A multi-electrode multiplexed channel brain-computer interface for patient assistive technologies

Unmet Need

According to the WHO, in 2019 neurological disorders were recognized as a growing public health challenge resulting in over 500,000 deaths globally. In the US alone, neurological diseases cause an estimated $800 billion-dollar economic burden. There is a desperate need for new treatments to improve patients’ quality of life.
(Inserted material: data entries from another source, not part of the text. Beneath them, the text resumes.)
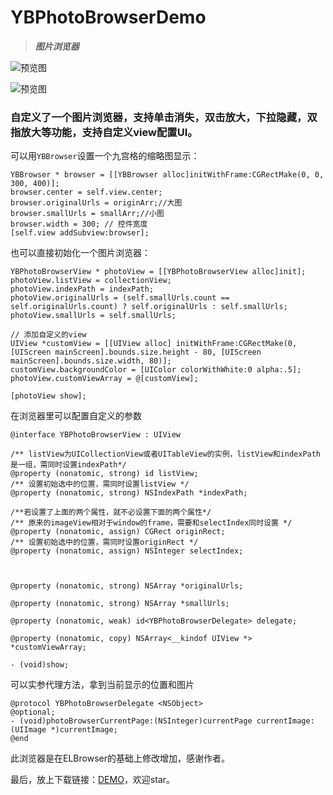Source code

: # YBPhotoBrowserDemo

> ***图片浏览器***

![预览图](https://raw.githubusercontent.com/wangyingbo/YBPhotoBrowserDemo/master/pregif.gif)

![预览图](https://raw.githubusercontent.com/wangyingbo/YBPhotoBrowserDemo/master/gif.gif)

### 自定义了一个图片浏览器，支持单击消失，双击放大，下拉隐藏，双指放大等功能，支持自定义view配置UI。

可以用`YBBrowser`设置一个九宫格的缩略图显示：

	YBBrowser * browser = [[YBBrowser alloc]initWithFrame:CGRectMake(0, 0, 300, 400)];
    browser.center = self.view.center;
    browser.originalUrls = originArr;//大图
    browser.smallUrls = smallArr;//小图
    browser.width = 300; // 控件宽度
    [self.view addSubview:browser];

也可以直接初始化一个图片浏览器：

	YBPhotoBrowserView * photoView = [[YBPhotoBrowserView alloc]init];
	photoView.listView = collectionView;
	photoView.indexPath = indexPath;
	photoView.originalUrls = (self.smallUrls.count == self.originalUrls.count) ? self.originalUrls : self.smallUrls;
	photoView.smallUrls = self.smallUrls;
    
    // 添加自定义的view
    UIView *customView = [[UIView alloc] initWithFrame:CGRectMake(0, [UIScreen mainScreen].bounds.size.height - 80, [UIScreen mainScreen].bounds.size.width, 80)];
    customView.backgroundColor = [UIColor colorWithWhite:0 alpha:.5];
    photoView.customViewArray = @[customView];
    
    [photoView show];
    
在浏览器里可以配置自定义的参数

	@interface YBPhotoBrowserView : UIView
	
	/** listView为UICollectionView或者UITableView的实例，listView和indexPath是一组，需同时设置indexPath*/
	@property (nonatomic, strong) id listView;
	/** 设置初始选中的位置，需同时设置listView */
	@property (nonatomic, strong) NSIndexPath *indexPath;
	
	/**若设置了上面的两个属性，就不必设置下面的两个属性*/
	/** 原来的imageView相对于window的frame，需要和selectIndex同时设置 */
	@property (nonatomic, assign) CGRect originRect;
	/** 设置初始选中的位置，需同时设置originRect */
	@property (nonatomic, assign) NSInteger selectIndex;
	
	
	
	@property (nonatomic, strong) NSArray *originalUrls;
	
	@property (nonatomic, strong) NSArray *smallUrls;
	
	@property (nonatomic, weak) id<YBPhotoBrowserDelegate> delegate;
	
	@property (nonatomic, copy) NSArray<__kindof UIView *> *customViewArray;
	
	- (void)show;

可以实参代理方法，拿到当前显示的位置和图片

	@protocol YBPhotoBrowserDelegate <NSObject>
	@optional;
	- (void)photoBrowserCurrentPage:(NSInteger)currentPage currentImage:(UIImage *)currentImage;
	@end
	
	
此浏览器是在ELBrowser的基础上修改增加，感谢作者。

最后，放上下载链接：[DEMO](https://github.com/wangyingbo/YBPhotoBrowserDemo)，欢迎star。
Brain-computer interfaces (BCI) offer a multitude of potential improvements in various patient populations’ lives. One such improvement is for patients with a loss of function to regain mobility. Further, other neurological conditions such as Parkinson’s Disease could be alleviated by BCI through direct stimulation of nerves bypassing diseased states. Additionally, BCI can potentially improve diagnostic measures by giving patients who are otherwise incapable of communicating a way to interact with their providers, allowing them to gain a more detailed understanding of their experience. However, the potential of BCI is diminished by the capacity of the network to communicate with the vast number of sensors necessary. Current hurdles for adoption of this technology revolve around the scalability of it for practical applications, primarily in the signal-to-noise ratio seen in the number of sensors needed to cover the necessary spatial area. There is a need for technology that improves the ability to convert brain activity measured by electrodes into usable signals for brain-computer interfaces, whether for diagnostic or other purposes.

Technology

Duke inventors have developed a brain electrode array for BCI technologies. This is intended to be used for BCI for applications such as assistive devices for paralyzed individuals and can be applied to other BCI technologies. Specifically, the inventors created a multiplexed electrode array, which expands the number of electrode channels that can be recorded.This has been demonstrated through simulation of 384 simultaneously addressable electrodes, which represents an improvement on previous numbers. This increase in simultaneously addressable electrodes in the array coupled with sufficient signal-to-noise ratios (SNR) is significant as increased channels improve BCI performance. This was proven to be effective while also using 5-10 times less power than other previously published options. Future work involves testing the device in vivo and in vitro and scaling to thousands of channels.

Other Applications

This technology could also be applied to other BCI technologies, such as Electrocorticography (ECoG) and intracortical electrode arrays, as well as, implanted medical sensing devices.

Advantages

• This BCI utilizes 5-10 times less power than similar options.
• This technology has a small area which improves resolution.
• This device has the potential for significantly more electrode channels than comparable devices.
• Improvements with this BCI allow for more complex technologies to be adapted.